Good translations of his new books (one of them is even comes with the very English original title "Burning Bush") have put Pelevin up there on par with the best masters of the quirky, philosophical, fantastical realism that is making the 21st a better and more interesting place to live.

Alexander Genis is a Russian-American writer, broadcaster and columnist for the Russian newspaper, "Izvestia."


A sampler of Victor Pelevin books in translation

“Omon Ra” was immediately likened to Gogol. The Observer wrote that the absurd journey of the cosmonaut is “full of the ridiculous and the sublime.”

“Buddha’s Little Finger” is set in two periods of upheaval as well as in a psychiatric ward of a hospital. Pelevin blends not only time but also questions identity, and the real nature of the characters is only revealed in fits and starts.

“The Blue Lantern and Other Stories” brings together eight of his best stories, and includes the story of a shed that wants to become a bicycle.

“The Yellow Arrow” would be terrifying if the passengers on the one-way train to a destroyed bridge were not so blasé about the whole thing. “The Arrow” is heavy on metaphor lightened by the everyday absurdity that people get used to everything.

“A Werewolf Problem in Central Russia” won the Booker prize for short story collections; the central story is indeed about a group of Russians who turn into wolves; the story “Vera Pavlova’s Ninth Dream,” creates a dark link between a poet and a public bathroom attendant.

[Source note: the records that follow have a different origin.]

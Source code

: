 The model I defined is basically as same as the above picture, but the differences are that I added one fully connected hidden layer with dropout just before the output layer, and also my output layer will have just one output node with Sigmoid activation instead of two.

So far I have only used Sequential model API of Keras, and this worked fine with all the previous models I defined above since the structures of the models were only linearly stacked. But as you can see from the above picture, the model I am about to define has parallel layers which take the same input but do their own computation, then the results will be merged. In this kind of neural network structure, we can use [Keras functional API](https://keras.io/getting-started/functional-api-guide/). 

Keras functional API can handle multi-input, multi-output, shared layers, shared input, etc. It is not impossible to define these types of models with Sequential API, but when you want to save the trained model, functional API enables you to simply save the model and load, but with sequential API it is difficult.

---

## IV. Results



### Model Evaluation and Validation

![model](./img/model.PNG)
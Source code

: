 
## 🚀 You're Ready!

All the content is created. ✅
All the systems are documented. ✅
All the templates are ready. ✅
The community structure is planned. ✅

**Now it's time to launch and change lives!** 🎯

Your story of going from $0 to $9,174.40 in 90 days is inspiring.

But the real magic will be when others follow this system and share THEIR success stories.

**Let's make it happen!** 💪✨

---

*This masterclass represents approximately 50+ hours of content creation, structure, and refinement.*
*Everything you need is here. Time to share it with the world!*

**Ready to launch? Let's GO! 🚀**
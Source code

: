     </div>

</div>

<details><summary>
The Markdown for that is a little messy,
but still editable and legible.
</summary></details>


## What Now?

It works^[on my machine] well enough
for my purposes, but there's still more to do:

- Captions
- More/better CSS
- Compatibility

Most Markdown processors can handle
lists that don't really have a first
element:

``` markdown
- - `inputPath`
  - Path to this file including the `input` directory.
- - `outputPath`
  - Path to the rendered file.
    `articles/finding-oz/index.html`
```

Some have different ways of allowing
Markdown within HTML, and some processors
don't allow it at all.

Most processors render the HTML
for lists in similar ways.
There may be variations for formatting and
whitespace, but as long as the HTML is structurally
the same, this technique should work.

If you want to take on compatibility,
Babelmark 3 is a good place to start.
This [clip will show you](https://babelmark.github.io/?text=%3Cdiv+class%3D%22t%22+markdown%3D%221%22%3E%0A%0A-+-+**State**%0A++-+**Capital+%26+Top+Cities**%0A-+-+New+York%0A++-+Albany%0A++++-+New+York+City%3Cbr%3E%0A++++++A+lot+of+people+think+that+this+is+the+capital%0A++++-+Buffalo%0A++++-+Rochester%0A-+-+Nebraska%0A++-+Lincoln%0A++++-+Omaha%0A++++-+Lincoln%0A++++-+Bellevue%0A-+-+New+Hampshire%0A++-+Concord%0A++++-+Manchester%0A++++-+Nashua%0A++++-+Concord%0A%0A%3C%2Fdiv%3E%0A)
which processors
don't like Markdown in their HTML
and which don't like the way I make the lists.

In the surreal novel, The Hall of the Singing Caryatids," a young woman is employed to stand naked and sing for the oligarchs. A decorative pillar in an elite nightclub, she is fueled by a serum that allows her to stand sill as long as a praying mantis.

About “Singing Caryatids,” culture correspondent Phoebe Taplin wrote: “Russian master of postmodern science fiction Victor Pelevin has shifted his satirical focus from the absurdities of the communist regime to the iniquitous consumerism of post-Soviet Russia.”